The detection matrix as a model-agnostic tool to estimate the number of degrees of freedom in mechanical systems and engineering structures
Paolo Celli, Maurizio Porfiri

TL;DR
This paper introduces a model-agnostic detection matrix approach to estimate the degrees of freedom in mechanical systems and structures, enabling damage detection without detailed system models, useful for structural health monitoring.
Contribution
The work adapts the detection matrix concept from network theory to mechanical systems, allowing degree of freedom estimation and damage detection from limited sensor data without system modeling.
Findings
Detection matrix rank estimates system degrees of freedom.
Singular value jumps indicate damage presence.

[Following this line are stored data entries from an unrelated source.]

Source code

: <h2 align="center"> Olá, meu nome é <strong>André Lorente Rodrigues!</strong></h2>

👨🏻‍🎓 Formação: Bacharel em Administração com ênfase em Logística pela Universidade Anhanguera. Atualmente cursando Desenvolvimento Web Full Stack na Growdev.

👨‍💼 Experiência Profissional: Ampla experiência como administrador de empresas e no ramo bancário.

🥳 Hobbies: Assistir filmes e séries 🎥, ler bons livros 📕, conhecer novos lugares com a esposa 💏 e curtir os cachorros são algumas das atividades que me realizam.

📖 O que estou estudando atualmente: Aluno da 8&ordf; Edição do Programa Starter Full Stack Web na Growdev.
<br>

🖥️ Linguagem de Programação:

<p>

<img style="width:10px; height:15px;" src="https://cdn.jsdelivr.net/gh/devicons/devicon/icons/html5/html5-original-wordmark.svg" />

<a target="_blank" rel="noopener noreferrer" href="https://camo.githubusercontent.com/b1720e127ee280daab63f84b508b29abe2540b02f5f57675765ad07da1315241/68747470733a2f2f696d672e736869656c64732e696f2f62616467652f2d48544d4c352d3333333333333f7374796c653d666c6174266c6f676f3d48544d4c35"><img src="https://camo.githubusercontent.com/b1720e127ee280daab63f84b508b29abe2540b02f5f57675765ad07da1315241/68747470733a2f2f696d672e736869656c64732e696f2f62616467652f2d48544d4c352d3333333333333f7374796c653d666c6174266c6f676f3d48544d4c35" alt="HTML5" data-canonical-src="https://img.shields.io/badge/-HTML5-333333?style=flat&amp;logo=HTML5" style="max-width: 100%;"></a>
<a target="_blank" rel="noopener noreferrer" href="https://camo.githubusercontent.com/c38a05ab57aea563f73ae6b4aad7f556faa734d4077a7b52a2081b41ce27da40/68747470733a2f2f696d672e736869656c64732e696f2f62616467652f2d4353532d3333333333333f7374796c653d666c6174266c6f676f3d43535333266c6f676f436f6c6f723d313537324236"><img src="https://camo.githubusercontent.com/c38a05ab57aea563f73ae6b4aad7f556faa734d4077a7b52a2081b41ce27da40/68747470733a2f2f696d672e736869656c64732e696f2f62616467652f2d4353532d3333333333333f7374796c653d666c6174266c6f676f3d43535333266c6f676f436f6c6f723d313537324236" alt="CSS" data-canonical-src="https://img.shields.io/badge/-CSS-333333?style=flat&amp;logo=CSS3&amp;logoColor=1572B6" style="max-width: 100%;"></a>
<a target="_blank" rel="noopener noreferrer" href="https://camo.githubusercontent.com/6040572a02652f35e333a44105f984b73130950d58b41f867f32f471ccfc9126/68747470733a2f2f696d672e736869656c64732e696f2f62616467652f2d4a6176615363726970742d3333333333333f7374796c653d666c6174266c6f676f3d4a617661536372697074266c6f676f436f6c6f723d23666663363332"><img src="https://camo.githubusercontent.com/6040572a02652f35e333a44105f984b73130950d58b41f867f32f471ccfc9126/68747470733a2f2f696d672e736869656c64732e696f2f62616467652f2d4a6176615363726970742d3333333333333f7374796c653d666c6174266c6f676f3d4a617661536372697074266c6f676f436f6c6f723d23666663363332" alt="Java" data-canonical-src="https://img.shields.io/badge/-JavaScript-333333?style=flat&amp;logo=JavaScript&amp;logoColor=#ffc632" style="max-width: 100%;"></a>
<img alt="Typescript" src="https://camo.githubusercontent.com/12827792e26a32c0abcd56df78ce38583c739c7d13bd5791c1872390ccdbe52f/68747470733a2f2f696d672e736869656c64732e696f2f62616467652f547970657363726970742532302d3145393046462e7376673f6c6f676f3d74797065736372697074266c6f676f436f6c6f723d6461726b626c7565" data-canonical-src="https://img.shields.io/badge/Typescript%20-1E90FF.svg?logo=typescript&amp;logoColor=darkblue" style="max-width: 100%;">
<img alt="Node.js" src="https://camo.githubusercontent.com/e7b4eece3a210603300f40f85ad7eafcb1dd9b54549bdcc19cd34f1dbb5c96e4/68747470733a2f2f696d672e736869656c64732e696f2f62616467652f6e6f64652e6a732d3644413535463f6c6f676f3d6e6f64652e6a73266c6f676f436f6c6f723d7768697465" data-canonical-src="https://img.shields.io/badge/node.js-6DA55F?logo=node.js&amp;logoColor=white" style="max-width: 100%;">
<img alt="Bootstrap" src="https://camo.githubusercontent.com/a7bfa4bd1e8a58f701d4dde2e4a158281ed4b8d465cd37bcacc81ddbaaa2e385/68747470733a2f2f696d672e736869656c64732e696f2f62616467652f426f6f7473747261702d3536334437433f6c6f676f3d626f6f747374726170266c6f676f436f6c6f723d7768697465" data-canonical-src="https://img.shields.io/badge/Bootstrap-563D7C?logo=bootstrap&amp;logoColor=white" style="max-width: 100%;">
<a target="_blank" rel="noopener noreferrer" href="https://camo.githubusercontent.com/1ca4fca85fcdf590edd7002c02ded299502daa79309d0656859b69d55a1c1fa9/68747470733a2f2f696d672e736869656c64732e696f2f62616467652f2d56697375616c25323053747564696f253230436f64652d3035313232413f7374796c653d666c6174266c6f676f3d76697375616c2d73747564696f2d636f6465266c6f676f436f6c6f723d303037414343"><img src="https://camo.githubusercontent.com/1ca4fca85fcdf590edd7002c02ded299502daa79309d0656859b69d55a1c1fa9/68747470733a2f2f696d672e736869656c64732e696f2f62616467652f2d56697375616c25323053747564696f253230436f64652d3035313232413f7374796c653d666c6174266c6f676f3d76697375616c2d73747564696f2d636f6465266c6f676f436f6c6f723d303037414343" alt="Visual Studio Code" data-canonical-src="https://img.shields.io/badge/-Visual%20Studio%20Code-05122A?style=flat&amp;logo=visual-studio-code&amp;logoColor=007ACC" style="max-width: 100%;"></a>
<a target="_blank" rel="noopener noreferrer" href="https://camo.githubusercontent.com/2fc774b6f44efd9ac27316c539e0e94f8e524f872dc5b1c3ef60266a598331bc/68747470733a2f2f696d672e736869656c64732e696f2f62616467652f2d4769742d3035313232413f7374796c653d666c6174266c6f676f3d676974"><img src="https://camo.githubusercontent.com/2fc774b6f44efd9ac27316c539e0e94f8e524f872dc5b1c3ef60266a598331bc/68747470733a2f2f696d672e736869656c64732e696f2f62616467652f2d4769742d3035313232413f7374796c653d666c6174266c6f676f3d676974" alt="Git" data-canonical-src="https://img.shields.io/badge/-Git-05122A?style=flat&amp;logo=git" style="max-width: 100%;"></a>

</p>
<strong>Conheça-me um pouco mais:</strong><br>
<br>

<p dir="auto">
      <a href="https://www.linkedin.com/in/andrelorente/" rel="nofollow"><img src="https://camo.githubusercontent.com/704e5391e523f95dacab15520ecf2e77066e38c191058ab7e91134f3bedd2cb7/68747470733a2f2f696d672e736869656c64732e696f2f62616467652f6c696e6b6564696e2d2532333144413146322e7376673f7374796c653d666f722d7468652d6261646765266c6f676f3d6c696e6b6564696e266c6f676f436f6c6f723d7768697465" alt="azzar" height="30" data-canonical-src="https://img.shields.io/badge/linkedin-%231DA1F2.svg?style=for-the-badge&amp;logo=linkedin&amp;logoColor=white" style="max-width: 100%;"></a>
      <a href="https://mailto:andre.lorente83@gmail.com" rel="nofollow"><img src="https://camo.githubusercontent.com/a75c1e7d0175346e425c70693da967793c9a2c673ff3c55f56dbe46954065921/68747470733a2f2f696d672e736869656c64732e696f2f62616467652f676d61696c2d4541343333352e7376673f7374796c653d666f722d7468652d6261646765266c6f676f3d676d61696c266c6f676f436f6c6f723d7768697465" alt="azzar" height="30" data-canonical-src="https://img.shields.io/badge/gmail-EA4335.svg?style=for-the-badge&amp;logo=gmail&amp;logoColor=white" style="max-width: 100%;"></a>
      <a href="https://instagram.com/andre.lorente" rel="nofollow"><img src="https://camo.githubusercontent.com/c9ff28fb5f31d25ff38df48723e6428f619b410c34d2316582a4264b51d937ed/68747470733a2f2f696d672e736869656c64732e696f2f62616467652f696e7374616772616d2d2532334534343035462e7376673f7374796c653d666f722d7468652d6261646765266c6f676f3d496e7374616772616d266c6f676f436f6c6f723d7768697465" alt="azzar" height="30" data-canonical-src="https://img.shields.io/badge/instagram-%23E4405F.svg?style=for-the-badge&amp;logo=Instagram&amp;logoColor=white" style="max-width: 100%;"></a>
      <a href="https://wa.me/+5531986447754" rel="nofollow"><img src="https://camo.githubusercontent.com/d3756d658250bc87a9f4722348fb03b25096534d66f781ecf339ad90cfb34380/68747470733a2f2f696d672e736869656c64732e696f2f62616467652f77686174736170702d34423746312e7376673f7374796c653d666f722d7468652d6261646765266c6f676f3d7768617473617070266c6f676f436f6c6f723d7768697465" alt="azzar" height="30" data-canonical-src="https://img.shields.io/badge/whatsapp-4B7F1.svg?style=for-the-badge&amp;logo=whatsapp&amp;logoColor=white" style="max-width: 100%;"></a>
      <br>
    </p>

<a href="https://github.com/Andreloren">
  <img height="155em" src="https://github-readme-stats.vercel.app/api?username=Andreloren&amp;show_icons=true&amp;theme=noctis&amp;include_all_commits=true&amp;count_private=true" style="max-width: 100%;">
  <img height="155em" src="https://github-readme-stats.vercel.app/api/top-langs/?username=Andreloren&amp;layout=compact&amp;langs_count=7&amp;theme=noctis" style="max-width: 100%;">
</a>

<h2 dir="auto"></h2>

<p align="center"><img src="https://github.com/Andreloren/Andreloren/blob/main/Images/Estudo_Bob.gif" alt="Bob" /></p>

Method applicable to various discrete systems.
Abstract
Estimating the number of degrees of freedom of a mechanical system or an engineering structure from the time-series of a small set of sensors is a basic problem in diagnostics, which, however, is often overlooked when monitoring their health and integrity. In this work, we demonstrate the applicability of the network-theoretic concept of detection matrix as a tool to solve this problem. From this estimation, we illustrate the possibility to identify damage. The detection matrix, recently introduced by Haehne et al. in the context of network theory, is assembled from the transient response of a few nodes as a result of non-zero initial conditions: its rank offers an estimate of the number of nodes in the network itself. The use of the detection matrix is completely model-agnostic, whereby it does not require any knowledge of the system dynamics. Here, we show that, with a few…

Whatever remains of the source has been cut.